Per la maggior parte delle query, questi due metodi di creazione delle statistiche garantiscono la definizione di un piano di query di alta qualità. In alcuni casi, è possibile migliorare i piani di query creando statistiche aggiuntive con l'istruzione CREATE STATISTICS. Tali statistiche aggiuntive possono acquisire correlazioni statistiche che non vengono prese in considerazione in Query Optimizer durante la creazione di statistiche per indici o singole colonne. È possibile che nell'applicazione siano disponibili correlazioni statistiche aggiuntive nei dati della tabella che, se calcolate in un oggetto statistiche, possono consentire a Query Optimizer di migliorare i piani di query. Le statistiche filtrate per un subset di righe di dati o le statistiche multicolonna per le colonne dei predicati di query possono ad esempio migliorare il piano di query.

Quando si creano statistiche con l'istruzione CREATE STATISTICS, si consiglia di mantenere l'opzione AUTO_CREATE_STATISTICS impostata su ON, in modo tale che Query Optimizer continui a creare regolarmente statistiche di colonna singola per le colonne dei predicati di query. Per altre informazioni sui predicati, vedere Condizione di ricerca(Transact-SQL).

Utilizzare l'istruzione CREATE STATISTICS per creare statistiche in una delle seguenti condizioni:

  • In Ottimizzazione guidata Motore di database viene indicato di creare statistiche.

  • Il predicato di query contiene più colonne correlate che non si trovano ancora nello stesso indice.

  • La query effettua la selezione da un subset di dati.

  • La query presenta statistiche mancanti.

Il predicato di query contiene più colonne correlate

Quando il predicato di una query contiene più colonne correlate e dipendenti tra loro, è possibile che la creazione di statistiche per più colonne consenta di migliorare il piano di query. Le statistiche su più colonne contengono le statistiche sulla correlazione tra colonne, denominate densità, le quali non sono disponili nelle statistiche di colonna singola. Le densità possono migliorare le stime della cardinalità qualora i risultati della query dipendano da relazioni tra i dati di più colonne.

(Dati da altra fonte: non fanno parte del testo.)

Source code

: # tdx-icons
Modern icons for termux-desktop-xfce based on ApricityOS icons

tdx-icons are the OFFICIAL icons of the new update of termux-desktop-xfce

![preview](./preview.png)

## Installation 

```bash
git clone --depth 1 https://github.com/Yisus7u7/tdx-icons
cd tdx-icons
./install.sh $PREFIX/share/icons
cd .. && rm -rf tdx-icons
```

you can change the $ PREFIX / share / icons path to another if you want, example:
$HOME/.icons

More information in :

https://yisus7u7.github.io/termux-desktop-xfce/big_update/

Se le colonne si trovano già nello stesso indice, l'oggetto statistiche multicolonna esiste già e non è necessario crearlo manualmente. Se le colonne ancora non si trovano nello stesso indice, è possibile creare le statistiche multicolonna tramite un indice nelle colonne o l'istruzione CREATE STATISTICS. La gestione di un indice richiede più risorse di sistema rispetto a un oggetto statistiche. Se l'applicazione non richiede l'indice multicolonna, è possibile utilizzare una quantità ridotta di risorse di sistema creando l'oggetto statistiche senza creare l'indice.

Quando si creano le statistiche multicolonna, l'ordine delle colonne nella definizione dell'oggetto statistiche influisce sull'efficacia delle densità nel calcolo delle stime della cardinalità. L'oggetto statistiche archivia le densità per ciascun prefisso delle colonne chiave nella definizione dell'oggetto statistiche. Per altre informazioni sulle densità, vedere DBCC SHOW_STATISTICS (Transact-SQL).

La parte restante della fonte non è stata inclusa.